Moneybox

Bad Decisions Don’t Make You Poor. Being Poor Makes for Bad Decisions.

New research shows that worrying about money causes cognitive impairments.

Busker, who receives food stamps and is unemployed due to a disability, lives with her sister, brother-in-law, and niece.
The strain of constantly worrying about money is a substantial barrier to the smart decision-making that people in tough circumstances need to succeed.

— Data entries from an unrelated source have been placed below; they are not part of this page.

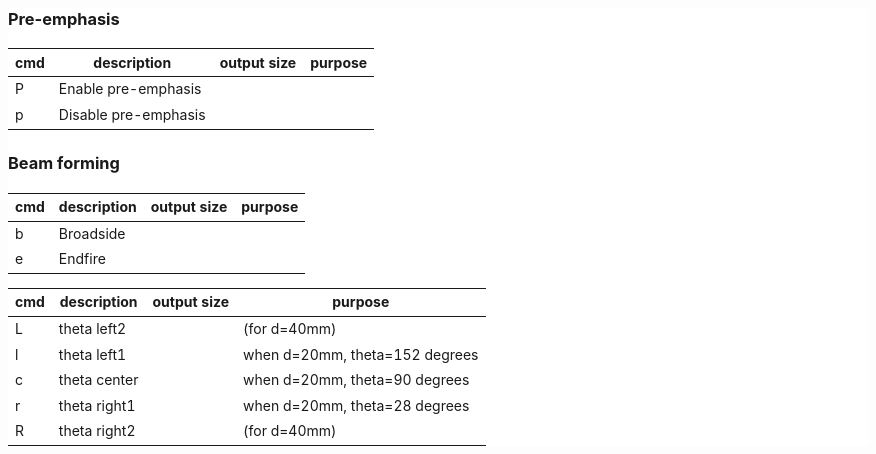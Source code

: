 ### Pre-emphasis

|cmd| description    | output size             | purpose               |
|---|----------------|-------------------------|-----------------------|
|P  | Enable pre-emphasis |                    |                       |
|p  | Disable pre-emphasis |                   |                       |

### Beam forming

|cmd| description    | output size             | purpose               |
|---|----------------|-------------------------|-----------------------|
|b  | Broadside      |                         |                       |
|e  | Endfire        |                         |                       |

|cmd| description    | output size             | purpose               |
|---|----------------|-------------------------|-----------------------|
|L  | theta left2    |                         | (for d=40mm)          |
|l  | theta left1    |                         | when d=20mm, theta=152 degrees|
|c  | theta center   |                         | when d=20mm, theta=90 degrees |
|r  | theta right1   |                         | when d=20mm, theta=28 degrees |
|R  | theta right2   |                         | (for d=40mm)          |
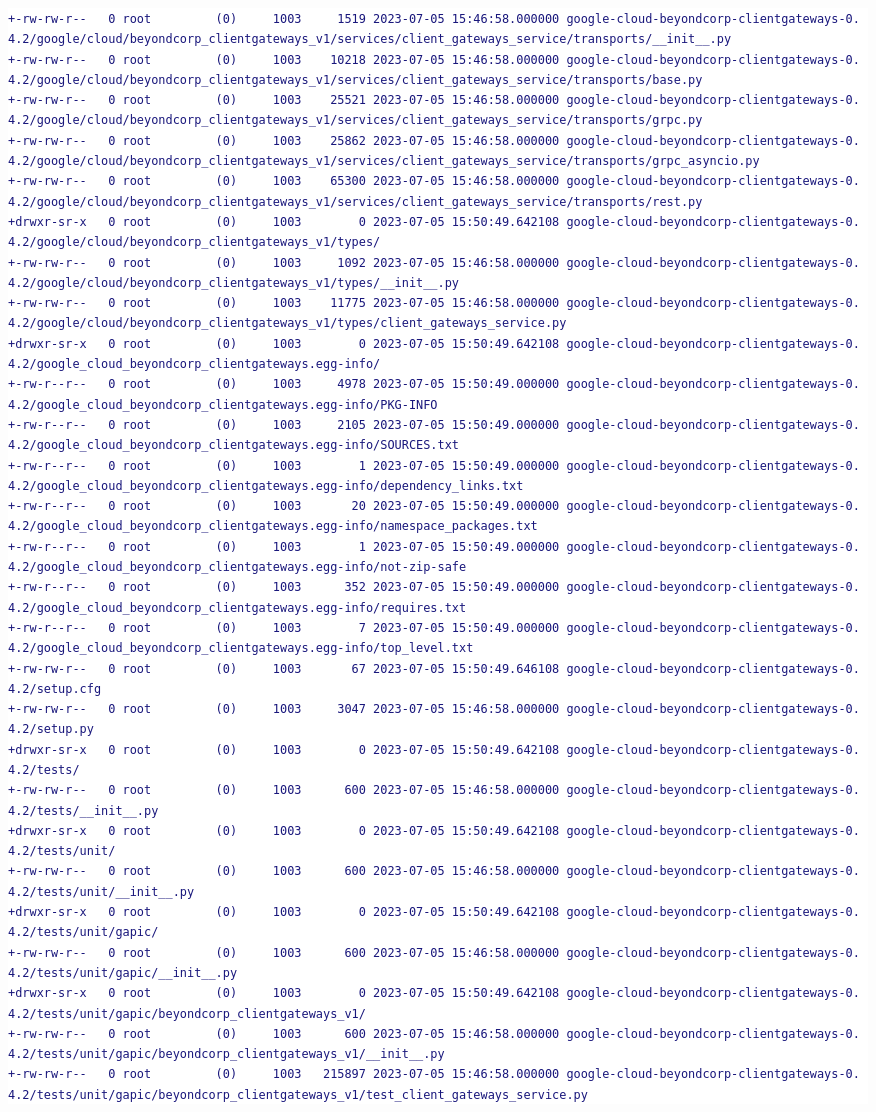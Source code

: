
 ```diff
+-rw-rw-r--   0 root         (0)     1003     1519 2023-07-05 15:46:58.000000 google-cloud-beyondcorp-clientgateways-0.4.2/google/cloud/beyondcorp_clientgateways_v1/services/client_gateways_service/transports/__init__.py
+-rw-rw-r--   0 root         (0)     1003    10218 2023-07-05 15:46:58.000000 google-cloud-beyondcorp-clientgateways-0.4.2/google/cloud/beyondcorp_clientgateways_v1/services/client_gateways_service/transports/base.py
+-rw-rw-r--   0 root         (0)     1003    25521 2023-07-05 15:46:58.000000 google-cloud-beyondcorp-clientgateways-0.4.2/google/cloud/beyondcorp_clientgateways_v1/services/client_gateways_service/transports/grpc.py
+-rw-rw-r--   0 root         (0)     1003    25862 2023-07-05 15:46:58.000000 google-cloud-beyondcorp-clientgateways-0.4.2/google/cloud/beyondcorp_clientgateways_v1/services/client_gateways_service/transports/grpc_asyncio.py
+-rw-rw-r--   0 root         (0)     1003    65300 2023-07-05 15:46:58.000000 google-cloud-beyondcorp-clientgateways-0.4.2/google/cloud/beyondcorp_clientgateways_v1/services/client_gateways_service/transports/rest.py
+drwxr-sr-x   0 root         (0)     1003        0 2023-07-05 15:50:49.642108 google-cloud-beyondcorp-clientgateways-0.4.2/google/cloud/beyondcorp_clientgateways_v1/types/
+-rw-rw-r--   0 root         (0)     1003     1092 2023-07-05 15:46:58.000000 google-cloud-beyondcorp-clientgateways-0.4.2/google/cloud/beyondcorp_clientgateways_v1/types/__init__.py
+-rw-rw-r--   0 root         (0)     1003    11775 2023-07-05 15:46:58.000000 google-cloud-beyondcorp-clientgateways-0.4.2/google/cloud/beyondcorp_clientgateways_v1/types/client_gateways_service.py
+drwxr-sr-x   0 root         (0)     1003        0 2023-07-05 15:50:49.642108 google-cloud-beyondcorp-clientgateways-0.4.2/google_cloud_beyondcorp_clientgateways.egg-info/
+-rw-r--r--   0 root         (0)     1003     4978 2023-07-05 15:50:49.000000 google-cloud-beyondcorp-clientgateways-0.4.2/google_cloud_beyondcorp_clientgateways.egg-info/PKG-INFO
+-rw-r--r--   0 root         (0)     1003     2105 2023-07-05 15:50:49.000000 google-cloud-beyondcorp-clientgateways-0.4.2/google_cloud_beyondcorp_clientgateways.egg-info/SOURCES.txt
+-rw-r--r--   0 root         (0)     1003        1 2023-07-05 15:50:49.000000 google-cloud-beyondcorp-clientgateways-0.4.2/google_cloud_beyondcorp_clientgateways.egg-info/dependency_links.txt
+-rw-r--r--   0 root         (0)     1003       20 2023-07-05 15:50:49.000000 google-cloud-beyondcorp-clientgateways-0.4.2/google_cloud_beyondcorp_clientgateways.egg-info/namespace_packages.txt
+-rw-r--r--   0 root         (0)     1003        1 2023-07-05 15:50:49.000000 google-cloud-beyondcorp-clientgateways-0.4.2/google_cloud_beyondcorp_clientgateways.egg-info/not-zip-safe
+-rw-r--r--   0 root         (0)     1003      352 2023-07-05 15:50:49.000000 google-cloud-beyondcorp-clientgateways-0.4.2/google_cloud_beyondcorp_clientgateways.egg-info/requires.txt
+-rw-r--r--   0 root         (0)     1003        7 2023-07-05 15:50:49.000000 google-cloud-beyondcorp-clientgateways-0.4.2/google_cloud_beyondcorp_clientgateways.egg-info/top_level.txt
+-rw-rw-r--   0 root         (0)     1003       67 2023-07-05 15:50:49.646108 google-cloud-beyondcorp-clientgateways-0.4.2/setup.cfg
+-rw-rw-r--   0 root         (0)     1003     3047 2023-07-05 15:46:58.000000 google-cloud-beyondcorp-clientgateways-0.4.2/setup.py
+drwxr-sr-x   0 root         (0)     1003        0 2023-07-05 15:50:49.642108 google-cloud-beyondcorp-clientgateways-0.4.2/tests/
+-rw-rw-r--   0 root         (0)     1003      600 2023-07-05 15:46:58.000000 google-cloud-beyondcorp-clientgateways-0.4.2/tests/__init__.py
+drwxr-sr-x   0 root         (0)     1003        0 2023-07-05 15:50:49.642108 google-cloud-beyondcorp-clientgateways-0.4.2/tests/unit/
+-rw-rw-r--   0 root         (0)     1003      600 2023-07-05 15:46:58.000000 google-cloud-beyondcorp-clientgateways-0.4.2/tests/unit/__init__.py
+drwxr-sr-x   0 root         (0)     1003        0 2023-07-05 15:50:49.642108 google-cloud-beyondcorp-clientgateways-0.4.2/tests/unit/gapic/
+-rw-rw-r--   0 root         (0)     1003      600 2023-07-05 15:46:58.000000 google-cloud-beyondcorp-clientgateways-0.4.2/tests/unit/gapic/__init__.py
+drwxr-sr-x   0 root         (0)     1003        0 2023-07-05 15:50:49.642108 google-cloud-beyondcorp-clientgateways-0.4.2/tests/unit/gapic/beyondcorp_clientgateways_v1/
+-rw-rw-r--   0 root         (0)     1003      600 2023-07-05 15:46:58.000000 google-cloud-beyondcorp-clientgateways-0.4.2/tests/unit/gapic/beyondcorp_clientgateways_v1/__init__.py
+-rw-rw-r--   0 root         (0)     1003   215897 2023-07-05 15:46:58.000000 google-cloud-beyondcorp-clientgateways-0.4.2/tests/unit/gapic/beyondcorp_clientgateways_v1/test_client_gateways_service.py
```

Photo by Jessica Rinaldi/Reuters

How much money do I waste in a given month by doing most of my grocery shopping at the Whole Foods that’s directly on my route home rather than taking the three-minute detour to Safeway? I have no idea. As a business writer, I’m aware that the Whole Foods markup is big on some items and small on others. I know that it sometimes reflects genuinely higher quality and sometimes doesn’t. But in my actual life as a person who shops, the main thing is that I prefer Safeway’s flour tortillas, so I go there if and only if I want to buy some flour tortillas. Otherwise, convenience is king. All I really need to know is that my grocery spending is within my budget, and even though I’m probably wasting money, it’s not worth the time and hassle to think about it too much.

Such are the privileges of affluence. It’s not just that you can afford nicer stuff than poor people or have a greater ability to spend money for the sake of convenience. You get to take advantage of what is, in some ways, the greatest convenience of all—the convenience that comes from not having to sweat the small stuff.

A study published last week in the journal Science shows that the stress of worrying about finances can impair cognitive functions in a meaningful way. The authors gathered evidence from both low-income Americans (at a New Jersey shopping mall) and the global poor (looking at farmers in Tamil Nadu, India) and found that just contemplating a projected financial decision impacted performance on spatial and reasoning tests.

Among Americans, they found that low-income people asked to ponder an expensive car repair did worse on cognitive-function tests than low-income people asked to consider cheaper repairs or than higher-income people faced with either scenario. To study the global poor, the researchers looked at performance on cognitive tests before and after the harvest among sugarcane farmers. Since it’s a cash crop rather than a food one, the harvest signals a change in financial security but not a nutritional one. They found that the more secure postharvest farmers performed better than the more anxious preharvest ones.

These findings complement the already extensive literature of the negative physical impacts of low socioeconomic status, reinforcing the point that the harms of poverty extend beyond the direct consequences of material deprivation.

But the impact on cognitive skills is especially noteworthy for how it should influence our understanding of poverty. Poor people—like all people—make some bad choices. There is some evidence that poor people make more of these bad choices than the average person. This evidence can easily lead to the blithe conclusion that bad choices, rather than economic conditions, are the cause of poverty. The new research shows that this is—at least to some extent—exactly backward. It’s poverty itself (perhaps mediated by the unusually severe forms of decision fatigue than can affect the poor) that undermines judgment and leads to poor decision-making.

This effect may be an important psychological underpinning of recent economics research on the merits of unconditional cash transfers to the poor. Researchers have found that one-time grants of cash to poor Ugandans produced large observable gains in income as far as four years down the road. The easiest way to understand that is simply as a tangible return on investment earned by the initial infusion of funds. But perhaps the mental relief provided by the cash cushion actually allowed for sharper decision-making and problem-solving.

Most low-income Americans aren’t poor at all by global standards, so evidence from successful anti-poverty programs in the developing world are difficult to apply to domestic poverty. That’s why it’s so telling and fascinating that a study on the cognitive downsides of poverty would find identical results in New Jersey and Tamil Nadu. Much work on domestic poverty rightly emphasizes the idea of skills and “human capital” needed to navigate a complicated modern economy. This naturally leads to a focus on education, whether in the guise of various school-reform crusades or the push to bring high-quality, affordable preschool to more households. But adults need help, too, and the perception that poor adults—as opposed to presumably innocent children—are irresponsible often leads to reluctance to treat adults as adults who are capable of deciding for themselves how best to use financial resources.

This paternalistic notion that we should be relatively stingy with help, and make sure to attach it to complicated eligibility requirements and tests, may itself be contributing to the problem of poverty. At home or abroad, the strain of constantly worrying about money is a substantial barrier to the smart decision-making that people in tough circumstances need to succeed. One of the best ways to help the poor help themselves, in other words, is to simply make them less poor.